How to write BigQuery results to GCS in JSON format using Apache Beam with custom formatting?

Question

I am trying to write BigQuery table records as JSON file in GCS bucket using Apache Beam in python.

I have a BigQuery table - my_project.my_dataset.my_table like this

I wish to write the table records/entries into a JSON file in a GCS bucket location - "gs://my_core_bucket/data/my_data.json"

Format of JSON expected:


[
    {"id":"1","values":{"name":"abc","address":"Mumbai","phn":"1111111111"}},
    {"id":"2","values":{"name":"def","address":"Kolkata","phn":"2222222222"}},
    {"id":"3","values":{"name":"ghi","address":"Chennai","phn":"3333333333"}},
    {"id":"4","values":{"name":"jkl","address":"Delhi","phn":"4444444444"}}
]

But, with my current implementation of apache pipeline I see that the JSON file created has entries like this in file "gs://my_core_bucket/data/my_data.json"

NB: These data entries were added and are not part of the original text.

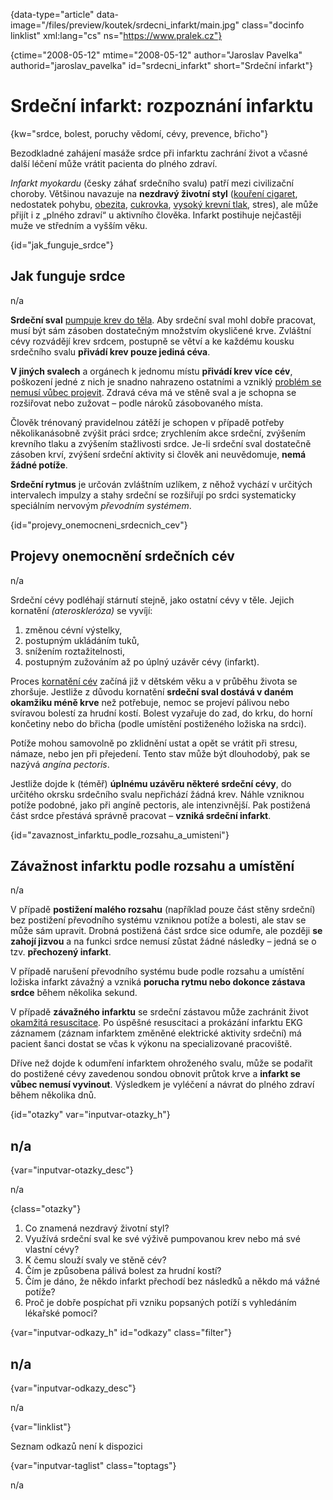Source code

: 
{data-type="article" data-image="/files/preview/koutek/srdecni_infarkt/main.jpg" class="docinfo linklist" xml:lang="cs" ns="https://www.pralek.cz"}

{ctime="2008-05-12" mtime="2008-05-12" author="Jaroslav Pavelka" authorid="jaroslav\_pavelka" id="srdecni\_infarkt" short="Srdeční infarkt"}

# Srdeční infarkt: rozpoznání infarktu

<!-- generated attribute kw by user_udpatekw.sh on 2019-12-07, do not edit -->

{kw="srdce, bolest, poruchy vědomí, cévy, prevence, břicho"}

Bezodkladné zahájení masáže srdce při infarktu zachrání život a včasné další léčení může vrátit pacienta do plného zdraví.

_Infarkt myokardu_ (česky záhať srdečního svalu) patří mezi civilizační choroby. Většinou navazuje na **nezdravý životní styl** ([kouření cigaret][1], nedostatek pohybu, [obezita][2], [cukrovka][3], [vysoký krevní tlak][4], stres), ale může přijít i z „plného zdraví“ u aktivního člověka. Infarkt postihuje nejčastěji muže ve středním a vyšším věku.

{id="jak\_funguje\_srdce"}

## Jak funguje srdce

n/a

**Srdeční sval** [pumpuje krev do těla][4]. Aby srdeční sval mohl dobře pracovat, musí být sám zásoben dostatečným množstvím okysličené krve. Zvláštní cévy rozvádějí krev srdcem, postupně se větví a ke každému kousku srdečního svalu **přivádí krev pouze jediná céva**.

**V jiných svalech** a orgánech k jednomu místu **přivádí krev více cév**, poškození jedné z nich je snadno nahrazeno ostatními a vzniklý [problém se nemusí vůbec projevit][5]. Zdravá céva má ve stěně sval a je schopna se rozšiřovat nebo zužovat – podle nároků zásobovaného místa.

Člověk trénovaný pravidelnou zátěží je schopen v případě potřeby několikanásobně zvýšit práci srdce; zrychlením akce srdeční, zvýšením krevního tlaku a zvýšením stažlivosti srdce. Je-li srdeční sval dostatečně zásoben krví, zvýšení srdeční aktivity si člověk ani neuvědomuje, **nemá žádné potíže**.

**Srdeční rytmus** je určován zvláštním uzlíkem, z něhož vychází v určitých intervalech impulzy a stahy srdeční se rozšiřují po srdci systematicky speciálním nervovým _převodním systémem_.

{id="projevy\_onemocneni\_srdecnich_cev"}

## Projevy onemocnění srdečních cév

n/a

Srdeční cévy podléhají stárnutí stejně, jako ostatní cévy v těle. Jejich kornatění _(ateroskleróza)_ se vyvíjí:

  1. změnou cévní výstelky,
  2. postupným ukládáním tuků,
  3. snížením roztažitelnosti,
  4. postupným zužováním až po úplný uzávěr cévy (infarkt).

Proces [kornatění cév][6] začíná již v dětském věku a v průběhu života se zhoršuje. Jestliže z důvodu kornatění **srdeční sval dostává v daném okamžiku méně krve** než potřebuje, nemoc se projeví pálivou nebo svíravou bolestí za hrudní kostí. Bolest vyzařuje do zad, do krku, do horní končetiny nebo do břicha (podle umístění postiženého ložiska na srdci).

Potíže mohou samovolně po zklidnění ustat a opět se vrátit při stresu, námaze, nebo jen při přejedení. Tento stav může být dlouhodobý, pak se nazývá _angína pectoris_.

Jestliže dojde k (téměř) **úplnému uzávěru některé srdeční cévy**, do určitého okrsku srdečního svalu nepřichází žádná krev. Náhle vzniknou potíže podobné, jako při angíně pectoris, ale intenzivnější. Pak postižená část srdce přestává správně pracovat – **vzniká srdeční infarkt**.

{id="zavaznost\_infarktu\_podle\_rozsahu\_a_umisteni"}

## Závažnost infarktu podle rozsahu a umístění

n/a

V případě **postižení malého rozsahu** (například pouze část stěny srdeční) bez postižení převodního systému vzniknou potíže a bolesti, ale stav se může sám upravit. Drobná postižená část srdce sice odumře, ale později **se zahojí jizvou** a na funkci srdce nemusí zůstat žádné následky – jedná se o tzv. **přechozený infarkt**.

V případě narušení převodního systému bude podle rozsahu a umístění ložiska infarkt závažný a vzniká **porucha rytmu nebo dokonce zástava srdce** během několika sekund.

V případě **závažného infarktu** se srdeční zástavou může zachránit život [okamžitá resuscitace][7]. Po úspěšné resuscitaci a prokázání infarktu EKG záznamem (záznam infarktem změněné elektrické aktivity srdeční) má pacient šanci dostat se včas k výkonu na specializované pracoviště.

Dříve než dojde k odumření infarktem ohroženého svalu, může se podařit do postižené cévy zavedenou sondou obnovit průtok krve a **infarkt se vůbec nemusí vyvinout**. Výsledkem je vyléčení a návrat do plného zdraví během několika dnů.

{id="otazky" var="inputvar-otazky_h"}

## n/a

{var="inputvar-otazky_desc"}

n/a

{class="otazky"}

  1. Co znamená nezdravý životní styl?
  2. Využívá srdeční sval ke své výživě pumpovanou krev nebo má své vlastní cévy?
  3. K čemu slouží svaly ve stěně cév?
  4. Čím je způsobena pálivá bolest za hrudní kostí?
  5. Čím je dáno, že někdo infarkt přechodí bez následků a někdo má vážné potíže?
  6. Proč je dobře pospíchat při vzniku popsaných potíží s vyhledáním lékařské pomoci?

{var="inputvar-odkazy_h" id="odkazy" class="filter"}

## n/a

{var="inputvar-odkazy_desc"}

n/a

{var="linklist"}

Seznam odkazů není k dispozici

{var="inputvar-taglist" class="toptags"}

n/a

 [1]: koureni_cigaret
 [2]: obezita_a_energie
 [3]: cukrovka
 [4]: krevni_tlak
 [5]: iktus
 [6]: cholesterol
 [7]: resuscitace-ozivovani

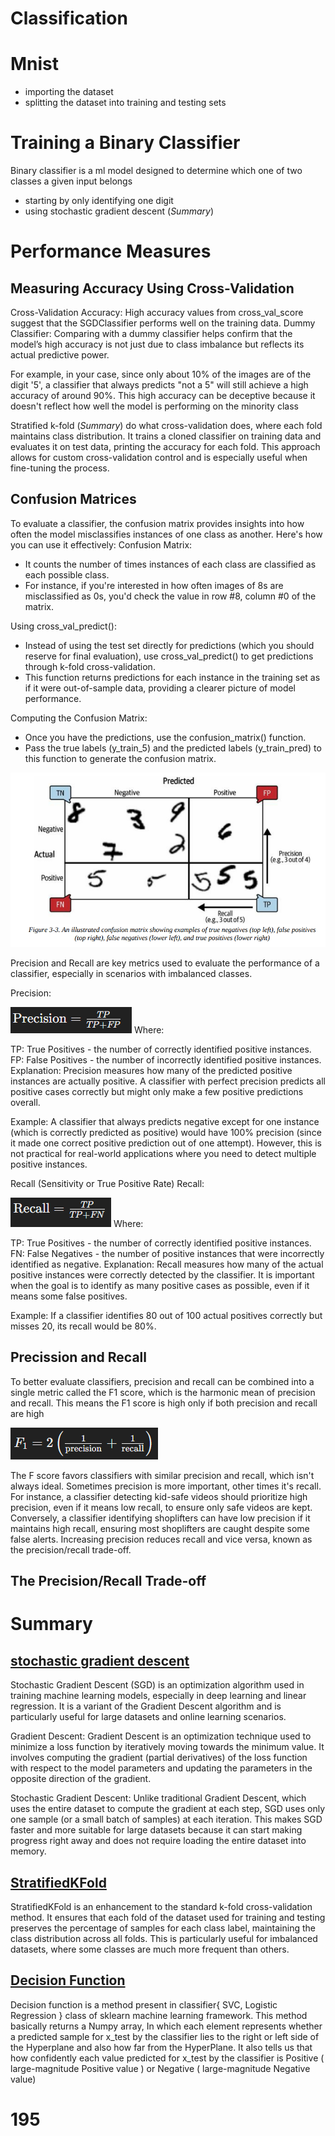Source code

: # Classification

# Mnist
- importing the dataset
- splitting the dataset into training and testing sets

# Training a Binary Classifier
Binary classifier is a ml model designed to determine which one of two classes a given input belongs
- starting by only identifying one digit
- using stochastic gradient descent (*Summary*)

# Performance Measures
## Measuring Accuracy Using Cross-Validation
Cross-Validation Accuracy: High accuracy values from cross_val_score suggest that the SGDClassifier performs well on the training data.
Dummy Classifier: Comparing with a dummy classifier helps confirm that the model’s high accuracy is not just due to class imbalance but reflects its actual predictive power.

For example, in your case, since only about 10% of the images are of the digit '5', a classifier that always predicts "not a 5" will still achieve a high accuracy of around 90%. This high accuracy can be deceptive because it doesn't reflect how well the model is performing on the minority class

Stratified k-fold (*Summary*) do what cross-validation does, where each fold maintains class distribution. It trains a cloned classifier on training data and evaluates it on test data, printing the accuracy for each fold. This approach allows for custom cross-validation control and is especially useful when fine-tuning the process.

## Confusion Matrices

To evaluate a classifier, the confusion matrix provides insights into how often the model misclassifies instances of one class as another. Here's how you can use it effectively:
Confusion Matrix:
- It counts the number of times instances of each class are classified as each possible class.
- For instance, if you're interested in how often images of 8s are misclassified as 0s, you'd check the value in row #8, column #0 of the matrix.

Using cross_val_predict():
- Instead of using the test set directly for predictions (which you should reserve for final evaluation), use cross_val_predict() to get predictions through k-fold cross-validation.
- This function returns predictions for each instance in the training set as if it were out-of-sample data, providing a clearer picture of model performance.

Computing the Confusion Matrix:
- Once you have the predictions, use the confusion_matrix() function.
- Pass the true labels (y_train_5) and the predicted labels (y_train_pred) to this function to generate the confusion matrix.

![alt text](image.png)


Precision and Recall are key metrics used to evaluate the performance of a classifier, especially in scenarios with imbalanced classes.

Precision:

​![alt text](image-1.png)
Where:

TP: True Positives - the number of correctly identified positive instances.
FP: False Positives - the number of incorrectly identified positive instances.
Explanation: Precision measures how many of the predicted positive instances are actually positive. A classifier with perfect precision predicts all positive cases correctly but might only make a few positive predictions overall.

Example: A classifier that always predicts negative except for one instance (which is correctly predicted as positive) would have 100% precision (since it made one correct positive prediction out of one attempt). However, this is not practical for real-world applications where you need to detect multiple positive instances.

Recall (Sensitivity or True Positive Rate)
Recall: 

![alt text](image-2.png)​
Where:

TP: True Positives - the number of correctly identified positive instances.
FN: False Negatives - the number of positive instances that were incorrectly identified as negative.
Explanation: Recall measures how many of the actual positive instances were correctly detected by the classifier. It is important when the goal is to identify as many positive cases as possible, even if it means some false positives.

Example: If a classifier identifies 80 out of 100 actual positives correctly but misses 20, its recall would be 80%.

## Precission and Recall

To better evaluate classifiers, precision and recall can be combined into a single metric called the F1 score, which is the harmonic mean of precision and recall. This means the F1 score is high only if both precision and recall are high

![alt text](image-3.png)

The F score favors classifiers with similar precision and recall, which isn't always ideal. Sometimes precision is more important, other times it's recall. For instance, a classifier detecting kid-safe videos should prioritize high precision, even if it means low recall, to ensure only safe videos are kept. Conversely, a classifier identifying shoplifters can have low precision if it maintains high recall, ensuring most shoplifters are caught despite some false alerts. Increasing precision reduces recall and vice versa, known as the precision/recall trade-off.

## The Precision/Recall Trade-off

# Summary
## [stochastic gradient descent](https://www.geeksforgeeks.org/ml-stochastic-gradient-descent-sgd/)

Stochastic Gradient Descent (SGD) is an optimization algorithm used in training machine learning models, especially in deep learning and linear regression. It is a variant of the Gradient Descent algorithm and is particularly useful for large datasets and online learning scenarios.

Gradient Descent:
Gradient Descent is an optimization technique used to minimize a loss function by iteratively moving towards the minimum value.
It involves computing the gradient (partial derivatives) of the loss function with respect to the model parameters and updating the parameters in the opposite direction of the gradient.

Stochastic Gradient Descent:
Unlike traditional Gradient Descent, which uses the entire dataset to compute the gradient at each step, SGD uses only one sample (or a small batch of samples) at each iteration.
This makes SGD faster and more suitable for large datasets because it can start making progress right away and does not require loading the entire dataset into memory.

## [StratifiedKFold](https://www.geeksforgeeks.org/stratified-k-fold-cross-validation/)
StratifiedKFold is an enhancement to the standard k-fold cross-validation method. It ensures that each fold of the dataset used for training and testing preserves the percentage of samples for each class label, maintaining the class distribution across all folds. This is particularly useful for imbalanced datasets, where some classes are much more frequent than others.

## [Decision Function](https://www.geeksforgeeks.org/ml-decision-function/)
Decision function is a method present in classifier{ SVC, Logistic Regression } class of sklearn machine learning framework. This method basically returns a Numpy array, In which each element represents whether a predicted sample for x_test by the classifier lies to the right or left side of the Hyperplane and also how far from the HyperPlane. It also tells us that how confidently each value predicted for x_test by the classifier is Positive ( large-magnitude Positive value ) or Negative ( large-magnitude Negative value)


# 195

{"id":"1","values":{"name":"abc","address":"Mumbai","phn":"1111111111"}}
{"id":"2","values":{"name":"def","address":"Kolkata","phn":"2222222222"}}
{"id":"3","values":{"name":"ghi","address":"Chennai","phn":"3333333333"}}
{"id":"4","values":{"name":"jkl","address":"Delhi","phn":"4444444444"}}

How do I create a clean JSON file having BigQuery records as JSON array elements ?

Here is my pipeline code.

import os
import json
import logging

import apache_beam as beam
from apache_beam.options.pipeline_options import PipelineOptions


class PrepareData(beam.DoFn):
    def process(self, record):  # sample record - {"id": "1", "name": "abc", "address": "Mumbai", "phn": "1111111111"}        
        rec_columns = [ "id", "name", "address", "phn", "country", "age"]   # all columns of the bigquery table 

        rec_keys = list(record.keys())  # ["id", "name", "address", "phn"]  # columns needed for processing  

        values = {}

        for x in range(len(rec_keys)):
            key = rec_keys[x]

            if key != "id" and key in rec_columns:
                values[key] = record[key]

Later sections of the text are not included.